Exercise →
Reproduce the entries that follow exactly, dropping each image.

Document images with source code
'''

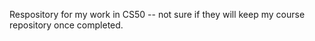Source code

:Respository for my work in CS50 -- not sure if they will keep my course repository once completed. 
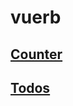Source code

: # vuerb

## [Counter](https://bhacaz.github.io/vuerb/counter)

## [Todos](https://bhacaz.github.io/vuerb/todos)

'''

Answer →
Source code

:Respository for my work in CS50 -- not sure if they will keep my course repository once completed. 
Source code

: # vuerb

## [Counter](https://bhacaz.github.io/vuerb/counter)

## [Todos](https://bhacaz.github.io/vuerb/todos)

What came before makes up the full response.